純粋さを求めるドイツビール

 ドイツでは、樽ビールを注ぎ入れるジョッキやグラスの上部に短い横線が入っています。横線の上には、0.3リットルや0.5リットルと書かれています。これは、その横線までビールが入っておれば、ビールがその量だけ入っていることを意味します。もちろん、白い泡の部分はビールとはみなしません。

0.5リットル用グラスに入ったビール

 0.5リットルのビールを注文すると、ビールがその横線まで入っているべきだという目安を示します。泡が横線より下まであると、ぼくは注文主として、ビールが十分に入っていないとクレームして、注ぎ足してくるよう求めることができます。

 まあ実際には、ビールが少なくても多少のことは多めに見ることのほうが多いですがね。日本人だから甘いのかもしれません。

 ドイツらしいといえば、ドイツらしいともいえます。でもビールの国ドイツでは、ビールに関しては厳しいのです。

 ビール造りの規則も、その一つです。ドイツのビールは原則、オオムギとホップ、水だけを原料にします。酵母を入れて、ちょっと酸味のある酵母入りビールもありますが、それ以外は、オオムギとホップの種類とその混合比を変えて、味の違うビールを造ります。それ以外の原料がビールに入っていてはなりません。

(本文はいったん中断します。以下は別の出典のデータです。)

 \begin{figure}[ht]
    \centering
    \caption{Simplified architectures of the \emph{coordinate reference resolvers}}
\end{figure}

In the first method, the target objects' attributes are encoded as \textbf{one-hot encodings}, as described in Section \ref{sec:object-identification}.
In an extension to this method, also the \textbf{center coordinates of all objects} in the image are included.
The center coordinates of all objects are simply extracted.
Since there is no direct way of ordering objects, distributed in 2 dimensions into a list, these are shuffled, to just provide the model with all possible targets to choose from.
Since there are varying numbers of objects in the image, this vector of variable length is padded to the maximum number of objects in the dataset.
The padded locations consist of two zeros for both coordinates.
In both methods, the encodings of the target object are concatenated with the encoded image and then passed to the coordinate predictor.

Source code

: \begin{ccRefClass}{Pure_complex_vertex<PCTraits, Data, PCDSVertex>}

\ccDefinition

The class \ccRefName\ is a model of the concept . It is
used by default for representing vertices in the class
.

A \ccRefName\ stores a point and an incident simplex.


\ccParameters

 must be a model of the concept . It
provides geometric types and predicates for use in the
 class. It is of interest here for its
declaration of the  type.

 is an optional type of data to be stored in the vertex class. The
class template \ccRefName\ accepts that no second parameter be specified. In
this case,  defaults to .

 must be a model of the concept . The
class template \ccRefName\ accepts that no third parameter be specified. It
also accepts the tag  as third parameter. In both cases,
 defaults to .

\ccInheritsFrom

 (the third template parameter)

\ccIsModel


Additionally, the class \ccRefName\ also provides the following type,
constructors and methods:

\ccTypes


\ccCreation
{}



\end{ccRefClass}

 製造地の水も大きなポイント。南部の水は柔らかいので、ビールの味もまろやかになります。水が硬いと(ミネラルが多い)、ビールは苦くなります。

 この規則は、今から500年前の1616年4月23日に制定された「ビール純粋規則」に由来するとされています。ビール純粋規則は、世界最初の食品規則だともいわれます。

 実際には、ビール規則というよりは、砂糖を入れた甘いビールが他の地方で造られていたことから、それに対抗するためにドイツビールの本場であるバイエルン地方でビールの標準規則を設けたにすぎないとも見られています。その他、バイエルン地方においてビール造りを有利にするために、バイエルン地方でたくさん生産されるものだけを原料とするためだったとする説もあります。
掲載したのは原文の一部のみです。